• _PROBLEM REQUIREMENTS_
The answer must be every line of the records below that contains the word "cite", copied out.

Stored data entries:

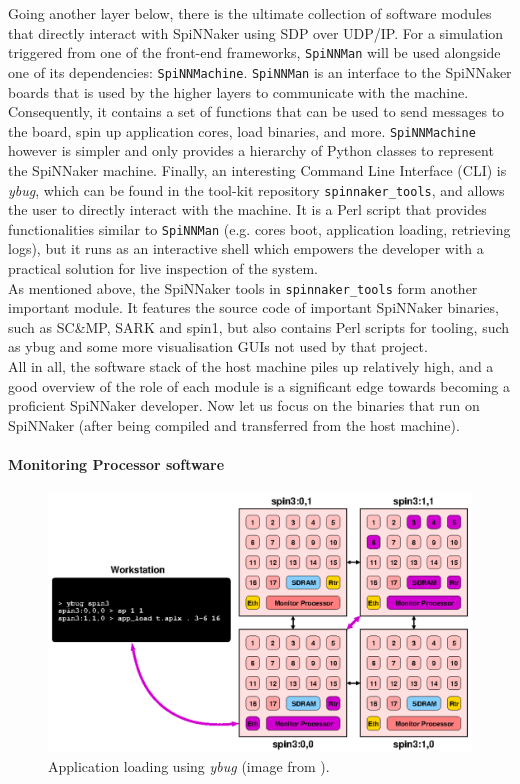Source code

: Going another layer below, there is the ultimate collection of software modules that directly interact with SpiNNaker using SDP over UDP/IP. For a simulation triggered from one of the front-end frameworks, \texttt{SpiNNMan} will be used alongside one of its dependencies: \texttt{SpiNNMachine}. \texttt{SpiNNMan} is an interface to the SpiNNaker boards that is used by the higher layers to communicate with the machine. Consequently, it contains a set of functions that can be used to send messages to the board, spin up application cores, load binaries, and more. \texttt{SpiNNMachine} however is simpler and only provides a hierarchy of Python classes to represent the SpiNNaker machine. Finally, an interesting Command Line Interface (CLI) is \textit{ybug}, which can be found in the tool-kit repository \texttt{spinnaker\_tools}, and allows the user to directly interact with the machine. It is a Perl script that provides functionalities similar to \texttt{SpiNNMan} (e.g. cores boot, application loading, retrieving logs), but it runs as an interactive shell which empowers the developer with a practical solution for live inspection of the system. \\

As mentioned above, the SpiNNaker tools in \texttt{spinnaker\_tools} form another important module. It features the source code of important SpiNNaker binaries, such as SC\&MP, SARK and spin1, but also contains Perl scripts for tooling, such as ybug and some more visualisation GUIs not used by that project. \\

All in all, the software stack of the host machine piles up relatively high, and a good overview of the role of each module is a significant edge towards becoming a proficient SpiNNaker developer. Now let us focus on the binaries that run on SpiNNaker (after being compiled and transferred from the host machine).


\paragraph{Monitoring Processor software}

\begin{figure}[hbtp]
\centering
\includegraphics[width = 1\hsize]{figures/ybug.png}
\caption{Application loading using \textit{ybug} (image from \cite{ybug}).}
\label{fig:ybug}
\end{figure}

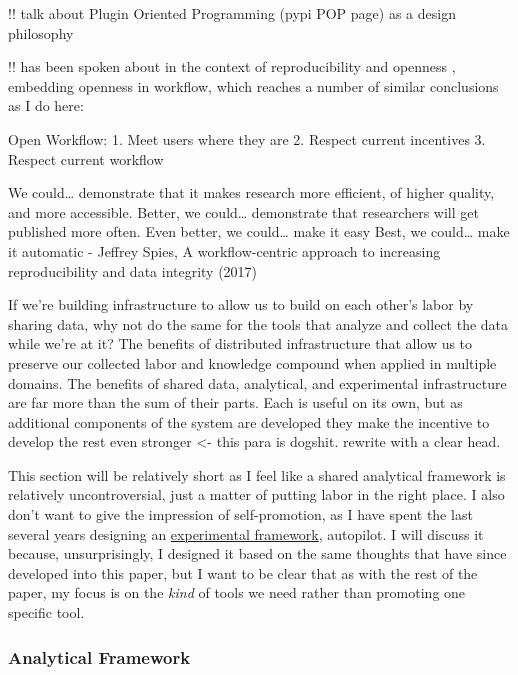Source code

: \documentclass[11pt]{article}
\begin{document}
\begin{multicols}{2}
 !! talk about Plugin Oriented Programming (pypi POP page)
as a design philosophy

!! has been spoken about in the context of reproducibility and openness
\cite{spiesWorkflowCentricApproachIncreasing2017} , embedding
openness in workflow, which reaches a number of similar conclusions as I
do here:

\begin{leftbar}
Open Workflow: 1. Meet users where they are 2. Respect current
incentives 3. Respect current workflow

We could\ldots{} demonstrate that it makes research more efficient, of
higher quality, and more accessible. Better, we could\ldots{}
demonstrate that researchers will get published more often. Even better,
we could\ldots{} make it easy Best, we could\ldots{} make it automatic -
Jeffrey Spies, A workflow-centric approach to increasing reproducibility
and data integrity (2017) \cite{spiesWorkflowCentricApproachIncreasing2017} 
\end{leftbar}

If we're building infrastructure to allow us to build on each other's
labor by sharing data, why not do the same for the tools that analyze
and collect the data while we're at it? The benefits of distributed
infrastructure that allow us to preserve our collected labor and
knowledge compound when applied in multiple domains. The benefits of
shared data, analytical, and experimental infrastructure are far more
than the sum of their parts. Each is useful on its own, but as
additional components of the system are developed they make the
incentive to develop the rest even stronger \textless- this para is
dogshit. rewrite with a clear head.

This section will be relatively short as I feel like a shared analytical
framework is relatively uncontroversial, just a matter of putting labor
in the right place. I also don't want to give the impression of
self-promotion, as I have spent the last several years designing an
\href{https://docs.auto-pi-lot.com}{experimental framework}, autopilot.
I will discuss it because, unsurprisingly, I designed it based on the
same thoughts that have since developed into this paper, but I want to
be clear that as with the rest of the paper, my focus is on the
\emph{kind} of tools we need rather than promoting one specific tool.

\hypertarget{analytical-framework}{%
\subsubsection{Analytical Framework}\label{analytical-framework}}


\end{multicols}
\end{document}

• _YOUR RESPONSE_
\caption{Application loading using \textit{ybug} (image from \cite{ybug}).}
\cite{spiesWorkflowCentricApproachIncreasing2017} , embedding
and data integrity (2017) \cite{spiesWorkflowCentricApproachIncreasing2017} 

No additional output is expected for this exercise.